WASHINGTON -- At the front of nearly every fight the U.S. is engaged in around the world, special operations forces are deploying at a rate that is "unsustainable," their top commander said Thursday.
Under rapid-fire questioning from Senate Armed Services Committee Chairman John McCain, R-Ariz., Army Gen. Raymond Thomas, who leads Special Operations Command, was reluctant to acknowledge his forces were being spread thin.
In testimony before the Senate committee, Thomas said 8,000 special operators are deployed in more than 80 countries and his command is working hard to win the current fights -- ranging from defeating terrorists including Islamic State to countering Russian aggression, while preparing for contingencies in Korea and conducting operations to defend the U.S. homeland. The command also tries to care for its servicemembers and their families, who are feeling the strain of 15 years of continuous combat.
But when McCain pressed Thomas on the tempo of deployments, the general hedged.
"It varies across our force," he said, noting some forces are at home one month for every month that they deploy while some of them have up to three months home for every month overseas.
Only after McCain cut the general off to emphasize the strain of that pace, did Thomas reply: "It is unsustainable, to your point."
Picking up on the theme, Sen. James Inhofe, R-Okla., was skeptical when Thomas stated his force was able to maintain its current spread.
"It is a strain," Thomas said. "It is certainly not an easy burden, but we are adequately resourced."
Thomas and Theresa Whalen, assistant deputy secretary of defense for special operations/low intensity conflict, appeared before at the Senate committee following similar testimony Tuesday at the House Armed Services Committee.
Citing that testimony, Inhofe said Thomas' assertion that his force was adequately staffed seemed "inconsistent." Thomas testified Tuesday that Special Operations Command was working to battle the rate of suicides in its ranks, though he did not release any figures. Inhofe said that pointed to a force that was "overdeployed."
McCain also pressed Thomas on Afghanistan, asking whether he agreed with the assessment of Army Gen. John Nicholson, the top U.S. commander in Afghanistan, who testified earlier this year that he believed the fight in Afghanistan is at a stalemate. When Thomas said simply that he was supporting the commander and the defense secretary in those discussions, the senator scolded the general that when testifying before the committee, he must give his opinion when asked.
Thomas said what was needed was a commitment to "some enduring state" in Afghanistan, which he said would be defined in the new strategy now being planned.

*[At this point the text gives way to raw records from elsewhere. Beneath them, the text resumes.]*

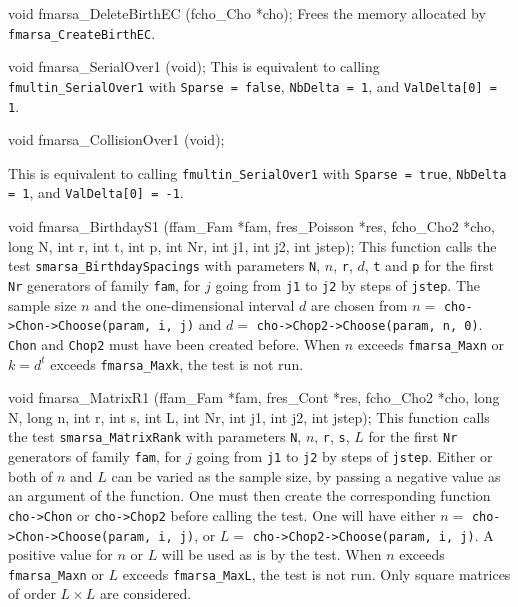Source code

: void fmarsa_DeleteBirthEC (fcho_Cho *cho);
\endcode
 \tab
  Frees the memory allocated by {\tt fmarsa\_CreateBirthEC}.
 \endtab




\code

void fmarsa_SerialOver1 (void);
\endcode
\tab  This is equivalent to calling {\tt fmultin\_SerialOver1} with
  {\tt Sparse = false}, {\tt NbDelta = 1}, and {\tt Val\-Delta[0] = 1}.
\endtab
\code


void fmarsa_CollisionOver1 (void);
\endcode

\tab This is equivalent to calling {\tt fmultin\_SerialOver1} with
  {\tt Sparse = true}, {\tt NbDelta = 1}, and {\tt Val\-Delta[0] = -1}.
\endtab
\code


void fmarsa_BirthdayS1 (ffam_Fam *fam, fres_Poisson *res, fcho_Cho2 *cho,
                        long N, int r, int t, int p,
                        int Nr, int j1, int j2, int jstep);
\endcode
\tab  This function calls the test {\tt smarsa\_BirthdaySpacings} with
  parameters {\tt N}, $n$,  {\tt r}, $d$, {\tt t} and  {\tt p} for the
  first {\tt Nr} generators of family {\tt fam}, for $j$ going from
  {\tt j1} to {\tt j2} by steps of {\tt jstep}. The sample  size $n$ and
  the one-dimensional interval $d$ are chosen from
  $n = {}$ {\tt cho->Chon->Choose(param, i, j)} and
  $d = {}$ {\tt cho->Chop2->Choose(param, n, 0)}. {\tt Chon} and
  {\tt Chop2} must have been created before. When $n$ exceeds
  {\tt fmarsa\_Maxn} or $k = d^t$ exceeds {\tt fmarsa\_Maxk},
  the test is not run.
\endtab
\code


void fmarsa_MatrixR1 (ffam_Fam *fam, fres_Cont *res, fcho_Cho2 *cho,
                      long N, long n, int r, int s, int L,
                      int Nr, int j1, int j2, int jstep);
\endcode
  \tab  This function calls the test {\tt smarsa\_MatrixRank} with
  parameters {\tt N}, $n$,  {\tt r},  {\tt s}, $L$ for the first {\tt Nr}
  generators of family {\tt fam}, for $j$ going from {\tt j1} to {\tt j2}
  by steps of {\tt jstep}. Either or both of $n$ and $L$ can be varied as
  the sample size, by passing a negative value as an argument of the
  function. One must then create the corresponding function
  {\tt cho->Chon} or {\tt cho->Chop2} before calling the test.
  One will have either $n = {}$ {\tt cho->Chon->Choose(param, i, j)},
  or $L = {}$ {\tt cho->Chop2->Choose(param, i, j)}. A positive value for
  $n$ or $L$ will be used as is by the test. When $n$ exceeds
 {\tt fmarsa\_Maxn} or  $L$ exceeds {\tt fmarsa\_MaxL}, the test is not
 run. Only square matrices of order $L\times L$ are considered.
 \endtab
\code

That strategy, he said, is looking at adding troops to the fight and also changing the rules of engagement, which protect civilians caught in the conflict, but also limit the abilities of the troops.

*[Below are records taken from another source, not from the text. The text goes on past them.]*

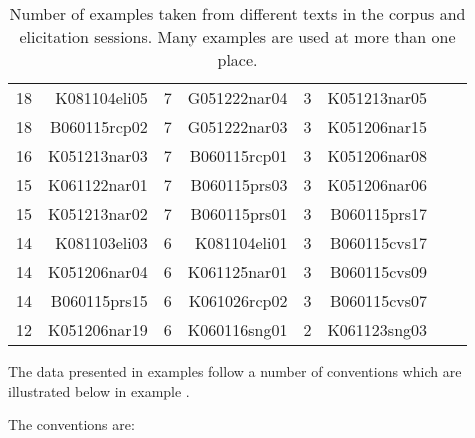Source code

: \begin{table}[p]
\begin{tabular}{rrrrrrrr}
 18 &\ttfamily K081104eli05 & 7  &\ttfamily  G051222nar04 &3 & \ttfamily K051213nar05 &   &\ttfamily \\
 18 &\ttfamily B060115rcp02 & 7  &\ttfamily  G051222nar03 &3 & \ttfamily K051206nar15 &&\ttfamily  \\
 16 &\ttfamily K051213nar03 & 7  &\ttfamily  B060115rcp01 &3 & \ttfamily K051206nar08 &&\ttfamily  \\
 15 &\ttfamily K061122nar01 & 7  &\ttfamily  B060115prs03 &3 & \ttfamily K051206nar06 &&\ttfamily  \\
 15 &\ttfamily K051213nar02 & 7  &\ttfamily  B060115prs01 &3 & \ttfamily B060115prs17 &&\ttfamily  \\
 14 &\ttfamily K081103eli03 & 6  &\ttfamily  K081104eli01 &3 & \ttfamily B060115cvs17 &&\ttfamily  \\
 14 &\ttfamily K051206nar04 & 6  &\ttfamily  K061125nar01 &3 & \ttfamily B060115cvs09 &&\ttfamily  \\
 14 &\ttfamily B060115prs15 & 6  &\ttfamily  K061026rcp02 &3 & \ttfamily B060115cvs07 &&\ttfamily  \\
 12 &\ttfamily K051206nar19 & 6  &\ttfamily  K060116sng01 &2 & \ttfamily K061123sng03 &&\ttfamily
\end{tabular}
\caption[Number of examples taken from different texts in the corpus]{Number of examples taken from different texts in the corpus and elicitation sessions. Many examples are used at more than one place.}
\label{tab:meth:corpus}
\end{table}
 


The data presented in examples follow a number of conventions which are illustrated below in example .


\noindent
The conventions are:

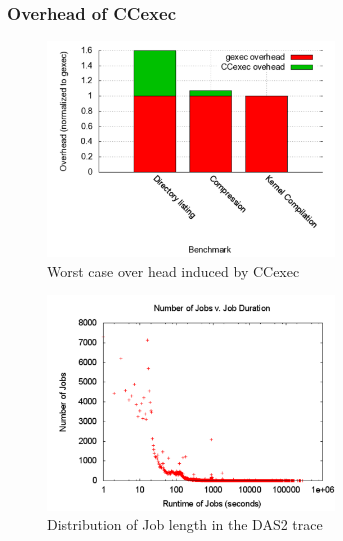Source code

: \subsubsection{Overhead of CCexec} %
\label{sub:overhead_of_ccexec}
\begin{figure}[ht]
\centering
\begin{center}
\includegraphics[width=3.0in]{graphs/CCexecVsgexec1.pdf}
\vspace{-0.1in}
\caption{{\normalsize Worst case over head induced by CCexec}\label{fig:ccexec-overhead}}
\vspace{-0.1in}
\end{center}
\end{figure}
\begin{figure}[ht]
\centering
\begin{center}
\includegraphics[width=3.0in]{graphs/joblength1.pdf}
\vspace{-0.1in}
\caption{{\normalsize Distribution of Job length in the DAS2 trace}\label{fig:joblength-trace}}
\vspace{-0.1in}
\end{center}
\end{figure}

Whalen said they expected to send the new strategy to the White House next week.
McCain also seized the opportunity to decry defense spending limits that Congress has imposed during what he called "the most complex and daunting set of national security challenges this nation has faced since World War II."
Unable to come to terms over a balanced budget, lawmakers in recent years have used temporary stopgap measures to avoid government shutdowns. But the temporary spending bills, coupled with the budget caps created under 2011 legislation to try to force Congress to balance the debt, have left military chiefs warning that they are compromising future readiness just to remain operational.
Calling on Congress to repeal the "misguided and disastrous spending caps and forthcoming budget cuts," McCain led Thomas to acknowledge the ripple of uncertainty and impact on morale this created through his forces.
"How can you plan in this budgetary environment when you lurch from crisis to crisis?" McCain asked Thomas. Then, holding up a map of where special operations forces are deployed, he added: "We owe your people some predictability."
On Tuesday, Whalen told congressmen that Special Operations Command has been operating during the past decade at such a high operational tempo, with budgets going down, that future readiness is suffering.
"We have, essentially, had to eat our young, so to speak," she said. "We've had to mortgage the future in order to facilitate current operations."